▸ EXERCISE REQUIREMENTS
Please work out how many lines in the data below hold the word "listing", and state only the number.

(Collected data)
»»
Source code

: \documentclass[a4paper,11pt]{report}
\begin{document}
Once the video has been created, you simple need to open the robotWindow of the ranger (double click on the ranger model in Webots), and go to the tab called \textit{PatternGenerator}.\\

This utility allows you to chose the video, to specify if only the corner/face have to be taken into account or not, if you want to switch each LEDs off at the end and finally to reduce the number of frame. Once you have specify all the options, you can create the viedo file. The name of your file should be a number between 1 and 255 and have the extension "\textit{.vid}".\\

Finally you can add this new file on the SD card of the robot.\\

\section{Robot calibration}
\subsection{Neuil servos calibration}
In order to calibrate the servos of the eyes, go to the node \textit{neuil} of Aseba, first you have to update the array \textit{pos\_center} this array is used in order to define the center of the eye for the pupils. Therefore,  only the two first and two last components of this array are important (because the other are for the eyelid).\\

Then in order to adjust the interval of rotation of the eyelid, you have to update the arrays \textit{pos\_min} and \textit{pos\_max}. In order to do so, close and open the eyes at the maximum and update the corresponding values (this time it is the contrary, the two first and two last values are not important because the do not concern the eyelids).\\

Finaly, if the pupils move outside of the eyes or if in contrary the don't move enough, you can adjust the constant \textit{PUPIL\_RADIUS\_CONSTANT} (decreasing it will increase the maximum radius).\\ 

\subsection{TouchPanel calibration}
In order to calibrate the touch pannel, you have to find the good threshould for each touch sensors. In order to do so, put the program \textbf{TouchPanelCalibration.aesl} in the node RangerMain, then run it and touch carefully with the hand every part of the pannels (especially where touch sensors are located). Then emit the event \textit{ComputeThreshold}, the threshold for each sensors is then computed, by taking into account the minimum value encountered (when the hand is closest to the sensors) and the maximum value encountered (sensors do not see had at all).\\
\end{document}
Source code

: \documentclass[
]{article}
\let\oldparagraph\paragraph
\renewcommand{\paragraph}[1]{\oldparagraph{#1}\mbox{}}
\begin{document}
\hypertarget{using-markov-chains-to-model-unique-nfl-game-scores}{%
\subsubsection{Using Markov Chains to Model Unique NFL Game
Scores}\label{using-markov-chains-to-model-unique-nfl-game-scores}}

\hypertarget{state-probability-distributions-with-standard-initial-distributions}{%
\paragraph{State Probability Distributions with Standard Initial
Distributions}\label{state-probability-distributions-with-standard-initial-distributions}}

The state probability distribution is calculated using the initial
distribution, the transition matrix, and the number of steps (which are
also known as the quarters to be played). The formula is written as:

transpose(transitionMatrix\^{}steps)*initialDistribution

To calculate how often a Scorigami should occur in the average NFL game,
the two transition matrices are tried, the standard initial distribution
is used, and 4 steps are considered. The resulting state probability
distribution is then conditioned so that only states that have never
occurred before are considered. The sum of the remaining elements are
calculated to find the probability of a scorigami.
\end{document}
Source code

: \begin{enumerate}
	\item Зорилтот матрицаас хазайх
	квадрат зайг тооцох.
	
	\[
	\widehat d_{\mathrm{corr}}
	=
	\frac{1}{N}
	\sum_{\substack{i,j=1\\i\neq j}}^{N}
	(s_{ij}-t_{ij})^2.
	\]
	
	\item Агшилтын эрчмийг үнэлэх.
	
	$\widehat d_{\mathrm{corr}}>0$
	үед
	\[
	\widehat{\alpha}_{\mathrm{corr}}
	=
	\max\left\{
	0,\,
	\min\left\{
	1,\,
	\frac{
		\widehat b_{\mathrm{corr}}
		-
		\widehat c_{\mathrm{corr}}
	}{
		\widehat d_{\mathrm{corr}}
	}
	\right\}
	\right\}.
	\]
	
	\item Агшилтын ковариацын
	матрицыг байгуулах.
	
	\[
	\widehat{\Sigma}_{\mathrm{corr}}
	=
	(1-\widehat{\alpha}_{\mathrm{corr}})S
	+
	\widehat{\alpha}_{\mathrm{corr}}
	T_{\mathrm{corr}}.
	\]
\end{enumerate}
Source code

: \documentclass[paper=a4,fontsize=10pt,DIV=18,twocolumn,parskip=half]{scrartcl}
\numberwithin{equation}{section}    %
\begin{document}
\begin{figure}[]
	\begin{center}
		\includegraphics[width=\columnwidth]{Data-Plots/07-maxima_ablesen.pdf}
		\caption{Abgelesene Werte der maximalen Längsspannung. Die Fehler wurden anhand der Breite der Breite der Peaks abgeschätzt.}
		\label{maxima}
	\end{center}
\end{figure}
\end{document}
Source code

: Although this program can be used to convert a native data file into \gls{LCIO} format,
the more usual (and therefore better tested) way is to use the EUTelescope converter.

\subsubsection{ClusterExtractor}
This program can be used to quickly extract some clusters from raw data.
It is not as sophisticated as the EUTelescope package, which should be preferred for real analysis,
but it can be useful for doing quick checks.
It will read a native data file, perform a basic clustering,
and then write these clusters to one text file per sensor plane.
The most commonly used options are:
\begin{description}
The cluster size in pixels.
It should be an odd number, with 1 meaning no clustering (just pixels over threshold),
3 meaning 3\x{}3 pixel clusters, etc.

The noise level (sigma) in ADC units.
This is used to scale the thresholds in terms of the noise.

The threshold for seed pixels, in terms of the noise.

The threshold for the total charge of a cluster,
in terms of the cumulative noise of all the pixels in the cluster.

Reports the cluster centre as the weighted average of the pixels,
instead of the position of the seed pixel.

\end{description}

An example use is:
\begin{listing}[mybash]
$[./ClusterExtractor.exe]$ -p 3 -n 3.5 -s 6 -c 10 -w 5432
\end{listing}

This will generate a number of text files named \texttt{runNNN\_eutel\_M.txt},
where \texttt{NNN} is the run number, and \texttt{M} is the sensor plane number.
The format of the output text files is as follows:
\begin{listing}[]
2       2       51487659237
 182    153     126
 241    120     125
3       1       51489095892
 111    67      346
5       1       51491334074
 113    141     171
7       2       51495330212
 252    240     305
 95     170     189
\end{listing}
««
▸ ANSWER AREA
4